> _Task to carry out_:
The records below hold a stretch from the line with "trasportare il materiale genetico." through the line with "singola molecola di"; return exactly those lines, ends included, and nothing more.

> _Records shown_:

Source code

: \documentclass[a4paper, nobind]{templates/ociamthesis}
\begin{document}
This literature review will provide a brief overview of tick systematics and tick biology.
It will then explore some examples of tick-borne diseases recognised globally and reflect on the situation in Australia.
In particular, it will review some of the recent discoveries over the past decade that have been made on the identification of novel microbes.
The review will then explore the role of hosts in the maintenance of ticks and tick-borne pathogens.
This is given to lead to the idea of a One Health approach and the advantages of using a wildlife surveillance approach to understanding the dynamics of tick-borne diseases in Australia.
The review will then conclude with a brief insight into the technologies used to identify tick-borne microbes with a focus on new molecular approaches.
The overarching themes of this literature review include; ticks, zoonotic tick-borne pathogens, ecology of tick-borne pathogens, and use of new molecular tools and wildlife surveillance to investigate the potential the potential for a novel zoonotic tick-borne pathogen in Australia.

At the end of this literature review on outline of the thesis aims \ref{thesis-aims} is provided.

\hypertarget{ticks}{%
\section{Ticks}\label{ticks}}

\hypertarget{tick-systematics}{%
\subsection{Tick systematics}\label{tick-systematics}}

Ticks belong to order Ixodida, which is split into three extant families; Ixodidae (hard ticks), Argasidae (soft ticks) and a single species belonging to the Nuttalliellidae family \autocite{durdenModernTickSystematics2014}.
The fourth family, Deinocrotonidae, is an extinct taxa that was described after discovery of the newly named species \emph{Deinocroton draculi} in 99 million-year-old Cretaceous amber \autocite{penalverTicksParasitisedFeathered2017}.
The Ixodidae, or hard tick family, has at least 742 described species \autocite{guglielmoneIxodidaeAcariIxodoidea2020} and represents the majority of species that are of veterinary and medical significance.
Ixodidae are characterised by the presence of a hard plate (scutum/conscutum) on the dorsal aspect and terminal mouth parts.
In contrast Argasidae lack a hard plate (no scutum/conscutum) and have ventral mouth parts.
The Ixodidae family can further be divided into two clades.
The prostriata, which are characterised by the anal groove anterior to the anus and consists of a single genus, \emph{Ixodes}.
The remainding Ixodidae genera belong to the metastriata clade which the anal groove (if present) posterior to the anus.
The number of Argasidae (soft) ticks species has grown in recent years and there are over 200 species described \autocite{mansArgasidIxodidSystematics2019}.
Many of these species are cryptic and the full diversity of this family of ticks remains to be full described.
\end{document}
==
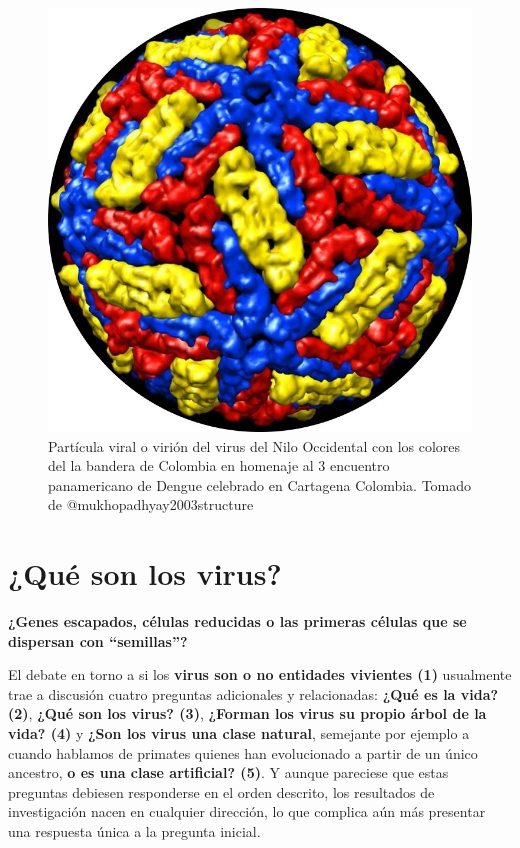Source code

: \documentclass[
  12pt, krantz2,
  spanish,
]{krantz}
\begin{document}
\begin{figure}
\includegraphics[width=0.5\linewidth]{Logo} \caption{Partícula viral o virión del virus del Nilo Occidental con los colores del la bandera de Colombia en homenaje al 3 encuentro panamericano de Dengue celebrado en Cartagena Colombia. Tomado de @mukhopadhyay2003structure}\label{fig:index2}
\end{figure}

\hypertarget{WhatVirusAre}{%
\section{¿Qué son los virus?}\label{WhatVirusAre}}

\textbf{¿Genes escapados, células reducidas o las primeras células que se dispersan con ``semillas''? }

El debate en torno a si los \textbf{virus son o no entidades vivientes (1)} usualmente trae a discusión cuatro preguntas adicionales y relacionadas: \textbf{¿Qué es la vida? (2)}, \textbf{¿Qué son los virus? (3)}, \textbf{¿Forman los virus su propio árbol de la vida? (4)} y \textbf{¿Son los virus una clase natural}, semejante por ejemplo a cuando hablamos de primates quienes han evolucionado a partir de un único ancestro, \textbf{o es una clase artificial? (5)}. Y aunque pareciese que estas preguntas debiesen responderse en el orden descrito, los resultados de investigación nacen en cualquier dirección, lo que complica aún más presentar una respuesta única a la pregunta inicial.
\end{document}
--
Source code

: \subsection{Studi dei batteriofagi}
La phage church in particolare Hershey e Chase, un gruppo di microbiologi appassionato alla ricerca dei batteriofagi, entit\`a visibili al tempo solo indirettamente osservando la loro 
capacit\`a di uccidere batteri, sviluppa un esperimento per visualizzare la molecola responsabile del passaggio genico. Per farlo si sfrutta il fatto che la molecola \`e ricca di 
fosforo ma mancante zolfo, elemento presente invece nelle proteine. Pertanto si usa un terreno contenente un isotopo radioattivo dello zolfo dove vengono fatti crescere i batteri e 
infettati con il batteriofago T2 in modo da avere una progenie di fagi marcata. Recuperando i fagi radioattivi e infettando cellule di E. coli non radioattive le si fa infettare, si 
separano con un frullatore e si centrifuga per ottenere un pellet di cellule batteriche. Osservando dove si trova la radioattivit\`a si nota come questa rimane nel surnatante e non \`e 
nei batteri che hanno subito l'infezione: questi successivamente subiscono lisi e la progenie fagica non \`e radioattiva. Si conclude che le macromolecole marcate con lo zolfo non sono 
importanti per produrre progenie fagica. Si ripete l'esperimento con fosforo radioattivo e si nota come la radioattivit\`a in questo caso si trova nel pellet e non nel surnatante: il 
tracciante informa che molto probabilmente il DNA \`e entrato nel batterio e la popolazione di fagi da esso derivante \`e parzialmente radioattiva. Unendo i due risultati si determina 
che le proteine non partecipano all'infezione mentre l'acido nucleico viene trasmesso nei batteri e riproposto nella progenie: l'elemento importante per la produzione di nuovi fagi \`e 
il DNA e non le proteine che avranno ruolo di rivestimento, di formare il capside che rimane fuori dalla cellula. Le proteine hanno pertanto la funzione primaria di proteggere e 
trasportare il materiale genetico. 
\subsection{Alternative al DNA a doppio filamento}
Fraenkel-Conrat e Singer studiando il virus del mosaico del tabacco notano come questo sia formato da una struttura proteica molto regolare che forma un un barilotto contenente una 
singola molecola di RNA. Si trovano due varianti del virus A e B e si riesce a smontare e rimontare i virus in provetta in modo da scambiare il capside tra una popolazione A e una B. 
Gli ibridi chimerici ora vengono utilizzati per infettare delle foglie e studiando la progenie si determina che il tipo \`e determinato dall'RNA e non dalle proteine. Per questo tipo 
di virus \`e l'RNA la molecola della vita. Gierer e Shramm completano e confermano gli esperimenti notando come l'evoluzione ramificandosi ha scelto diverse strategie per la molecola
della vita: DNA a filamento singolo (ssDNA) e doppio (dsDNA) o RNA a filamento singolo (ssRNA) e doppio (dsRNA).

> _Written response_:
trasportare il materiale genetico. 
\subsection{Alternative al DNA a doppio filamento}
Fraenkel-Conrat e Singer studiando il virus del mosaico del tabacco notano come questo sia formato da una struttura proteica molto regolare che forma un un barilotto contenente una 
singola molecola di RNA. Si trovano due varianti del virus A e B e si riesce a smontare e rimontare i virus in provetta in modo da scambiare il capside tra una popolazione A e una B. 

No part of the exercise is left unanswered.